(Dataset entries)
=-=-=

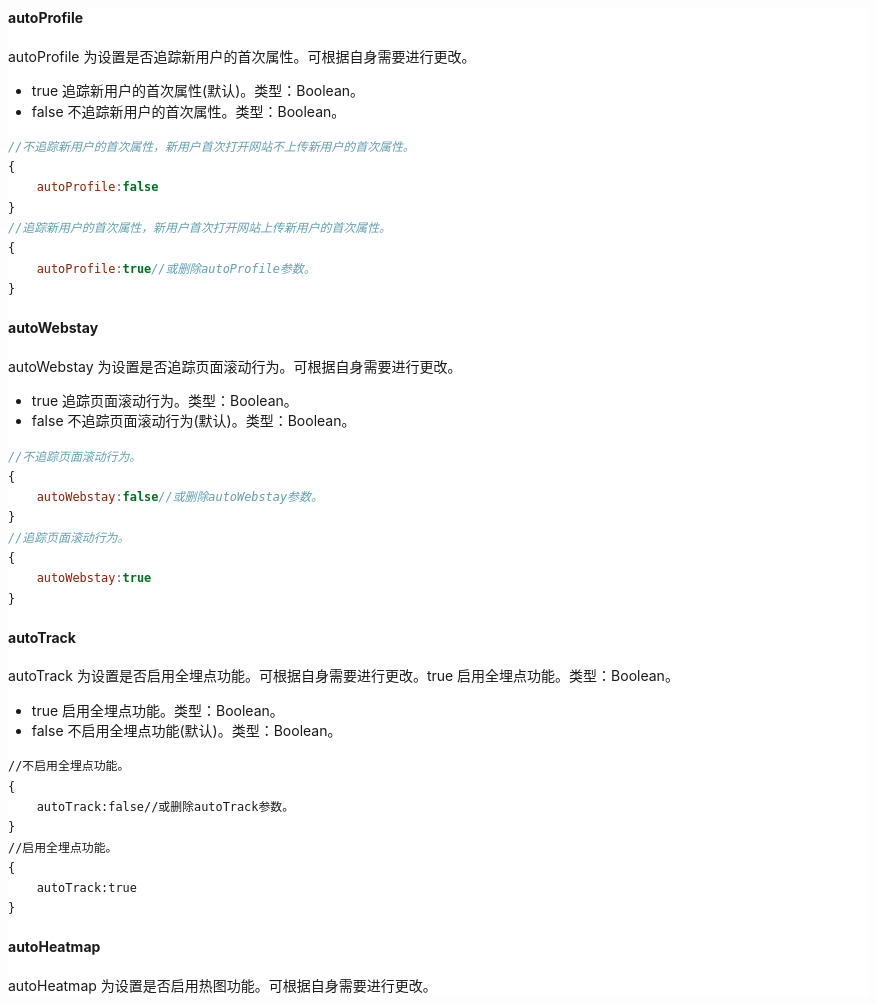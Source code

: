 #### autoProfile

autoProfile 为设置是否追踪新用户的首次属性。可根据自身需要进行更改。

* true 追踪新用户的首次属性\(默认\)。类型：Boolean。
* false 不追踪新用户的首次属性。类型：Boolean。

```javascript
//不追踪新用户的首次属性，新用户首次打开网站不上传新用户的首次属性。
{
    autoProfile:false
}
//追踪新用户的首次属性，新用户首次打开网站上传新用户的首次属性。
{
    autoProfile:true//或删除autoProfile参数。
}
```

#### autoWebstay

autoWebstay 为设置是否追踪页面滚动行为。可根据自身需要进行更改。

* true 追踪页面滚动行为。类型：Boolean。
* false 不追踪页面滚动行为\(默认\)。类型：Boolean。

```javascript
//不追踪页面滚动行为。
{
    autoWebstay:false//或删除autoWebstay参数。
}
//追踪页面滚动行为。
{
    autoWebstay:true
}
```

#### autoTrack

autoTrack 为设置是否启用全埋点功能。可根据自身需要进行更改。true 启用全埋点功能。类型：Boolean。

* true 启用全埋点功能。类型：Boolean。
* false 不启用全埋点功能\(默认\)。类型：Boolean。

```text
//不启用全埋点功能。
{
    autoTrack:false//或删除autoTrack参数。
}
//启用全埋点功能。
{
    autoTrack:true
}
```

#### autoHeatmap

autoHeatmap 为设置是否启用热图功能。可根据自身需要进行更改。
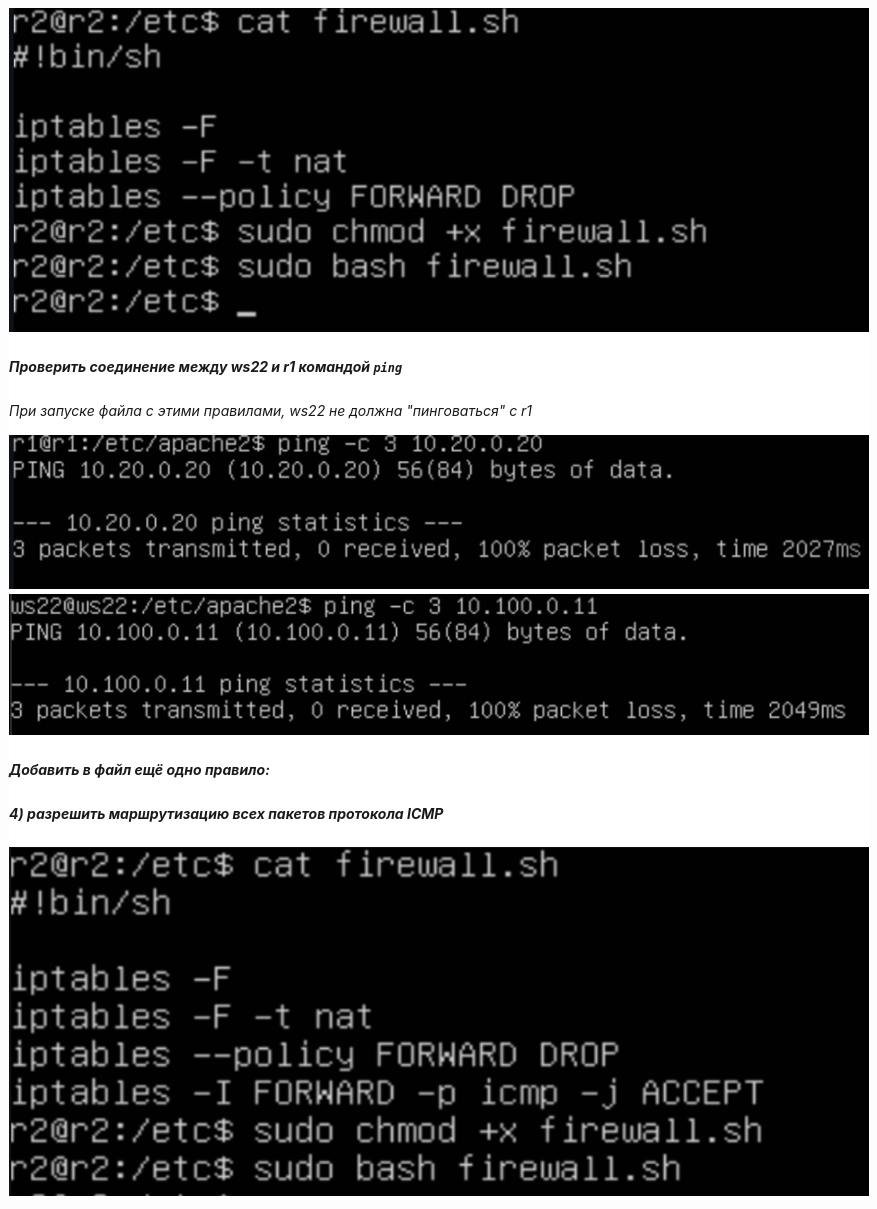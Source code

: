 ![r2](png/ping7.5.png)

##### Проверить соединение между ws22 и r1 командой `ping`
*При запуске файла с этими правилами, ws22 не должна "пинговаться" с r1*

![r1](png/ping7.6.png)
![ws22](png/ping7.7.png)

##### Добавить в файл ещё одно правило:
##### 4) разрешить маршрутизацию всех пакетов протокола **ICMP**

![ICMP](png/ping7.8.png)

=-=-=

• _PROBLEM REQUIREMENTS_: Write out all the entries exactly, except for the pictures.

• _EXERCISE SOLUTION_:
Source code

: #### autoProfile

autoProfile 为设置是否追踪新用户的首次属性。可根据自身需要进行更改。

* true 追踪新用户的首次属性\(默认\)。类型：Boolean。
* false 不追踪新用户的首次属性。类型：Boolean。

```javascript
//不追踪新用户的首次属性，新用户首次打开网站不上传新用户的首次属性。
{
    autoProfile:false
}
//追踪新用户的首次属性，新用户首次打开网站上传新用户的首次属性。
{
    autoProfile:true//或删除autoProfile参数。
}
```

#### autoWebstay

autoWebstay 为设置是否追踪页面滚动行为。可根据自身需要进行更改。

* true 追踪页面滚动行为。类型：Boolean。
* false 不追踪页面滚动行为\(默认\)。类型：Boolean。

```javascript
//不追踪页面滚动行为。
{
    autoWebstay:false//或删除autoWebstay参数。
}
//追踪页面滚动行为。
{
    autoWebstay:true
}
```

#### autoTrack

autoTrack 为设置是否启用全埋点功能。可根据自身需要进行更改。true 启用全埋点功能。类型：Boolean。

* true 启用全埋点功能。类型：Boolean。
* false 不启用全埋点功能\(默认\)。类型：Boolean。

```text
//不启用全埋点功能。
{
    autoTrack:false//或删除autoTrack参数。
}
//启用全埋点功能。
{
    autoTrack:true
}
```

#### autoHeatmap

autoHeatmap 为设置是否启用热图功能。可根据自身需要进行更改。
Source code

: ![r2](png/ping7.5.png)

##### Проверить соединение между ws22 и r1 командой `ping`
*При запуске файла с этими правилами, ws22 не должна "пинговаться" с r1*

![r1](png/ping7.6.png)
![ws22](png/ping7.7.png)

##### Добавить в файл ещё одно правило:
##### 4) разрешить маршрутизацию всех пакетов протокола **ICMP**

![ICMP](png/ping7.8.png)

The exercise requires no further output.